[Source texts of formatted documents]
_____

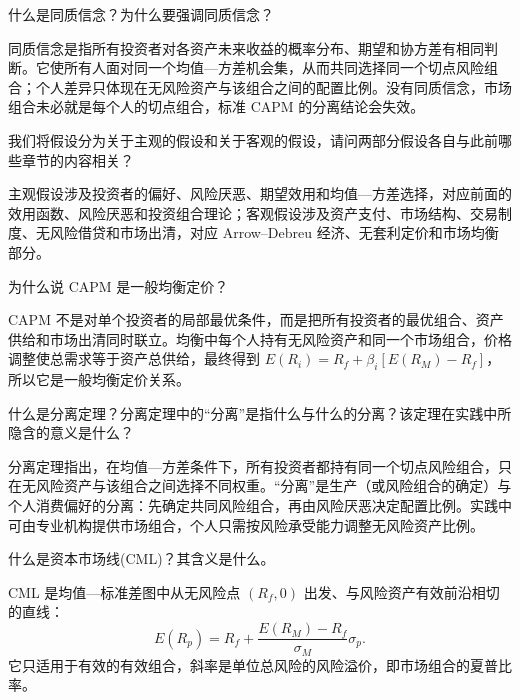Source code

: 
\begin{problem}
 什么是同质信念？为什么要强调同质信念？
\end{problem}
\begin{solution}
同质信念是指所有投资者对各资产未来收益的概率分布、期望和协方差有相同判断。它使所有人面对同一个均值—方差机会集，从而共同选择同一个切点风险组合；个人差异只体现在无风险资产与该组合之间的配置比例。没有同质信念，市场组合未必就是每个人的切点组合，标准 CAPM 的分离结论会失效。
\end{solution}
\begin{problem}
 我们将假设分为关于主观的假设和关于客观的假设，请问两部分假设各自与此前哪些章节的内容相关？
\end{problem}
\begin{solution}
主观假设涉及投资者的偏好、风险厌恶、期望效用和均值—方差选择，对应前面的效用函数、风险厌恶和投资组合理论；客观假设涉及资产支付、市场结构、交易制度、无风险借贷和市场出清，对应 Arrow--Debreu 经济、无套利定价和市场均衡部分。
\end{solution}
\begin{problem}
 为什么说 CAPM 是一般均衡定价？
\end{problem}
\begin{solution}
CAPM 不是对单个投资者的局部最优条件，而是把所有投资者的最优组合、资产供给和市场出清同时联立。均衡中每个人持有无风险资产和同一个市场组合，价格调整使总需求等于资产总供给，最终得到 $E(R_i)=R_f+\beta_i[E(R_M)-R_f]$，所以它是一般均衡定价关系。
\end{solution}
\begin{problem}
 什么是分离定理？分离定理中的“分离”是指什么与什么的分离？该定理在实践中所隐含的意义是什么？
\end{problem}
\begin{solution}
分离定理指出，在均值—方差条件下，所有投资者都持有同一个切点风险组合，只在无风险资产与该组合之间选择不同权重。“分离”是生产（或风险组合的确定）与个人消费偏好的分离：先确定共同风险组合，再由风险厌恶决定配置比例。实践中可由专业机构提供市场组合，个人只需按风险承受能力调整无风险资产比例。
\end{solution}
\begin{problem}
 什么是资本市场线(CML)？其含义是什么。
\end{problem}
\begin{solution}
CML 是均值—标准差图中从无风险点 $(R_f,0)$ 出发、与风险资产有效前沿相切的直线：
\[
E(R_p)=R_f+\frac{E(R_M)-R_f}{\sigma_M}\sigma_p.
\]
它只适用于有效的有效组合，斜率是单位总风险的风险溢价，即市场组合的夏普比率。
\end{solution}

_____

**WHAT YOU SHOULD DO:**
Output each record precisely as it appears, and drop every picture.

**TASK RESPONSE:**
Source code

: 
\begin{problem}
 什么是同质信念？为什么要强调同质信念？
\end{problem}
\begin{solution}
同质信念是指所有投资者对各资产未来收益的概率分布、期望和协方差有相同判断。它使所有人面对同一个均值—方差机会集，从而共同选择同一个切点风险组合；个人差异只体现在无风险资产与该组合之间的配置比例。没有同质信念，市场组合未必就是每个人的切点组合，标准 CAPM 的分离结论会失效。
\end{solution}
\begin{problem}
 我们将假设分为关于主观的假设和关于客观的假设，请问两部分假设各自与此前哪些章节的内容相关？
\end{problem}
\begin{solution}
主观假设涉及投资者的偏好、风险厌恶、期望效用和均值—方差选择，对应前面的效用函数、风险厌恶和投资组合理论；客观假设涉及资产支付、市场结构、交易制度、无风险借贷和市场出清，对应 Arrow--Debreu 经济、无套利定价和市场均衡部分。
\end{solution}
\begin{problem}
 为什么说 CAPM 是一般均衡定价？
\end{problem}
\begin{solution}
CAPM 不是对单个投资者的局部最优条件，而是把所有投资者的最优组合、资产供给和市场出清同时联立。均衡中每个人持有无风险资产和同一个市场组合，价格调整使总需求等于资产总供给，最终得到 $E(R_i)=R_f+\beta_i[E(R_M)-R_f]$，所以它是一般均衡定价关系。
\end{solution}
\begin{problem}
 什么是分离定理？分离定理中的“分离”是指什么与什么的分离？该定理在实践中所隐含的意义是什么？
\end{problem}
\begin{solution}
分离定理指出，在均值—方差条件下，所有投资者都持有同一个切点风险组合，只在无风险资产与该组合之间选择不同权重。“分离”是生产（或风险组合的确定）与个人消费偏好的分离：先确定共同风险组合，再由风险厌恶决定配置比例。实践中可由专业机构提供市场组合，个人只需按风险承受能力调整无风险资产比例。
\end{solution}
\begin{problem}
 什么是资本市场线(CML)？其含义是什么。
\end{problem}
\begin{solution}
CML 是均值—标准差图中从无风险点 $(R_f,0)$ 出发、与风险资产有效前沿相切的直线：
\[
E(R_p)=R_f+\frac{E(R_M)-R_f}{\sigma_M}\sigma_p.
\]
它只适用于有效的有效组合，斜率是单位总风险的风险溢价，即市场组合的夏普比率。
\end{solution}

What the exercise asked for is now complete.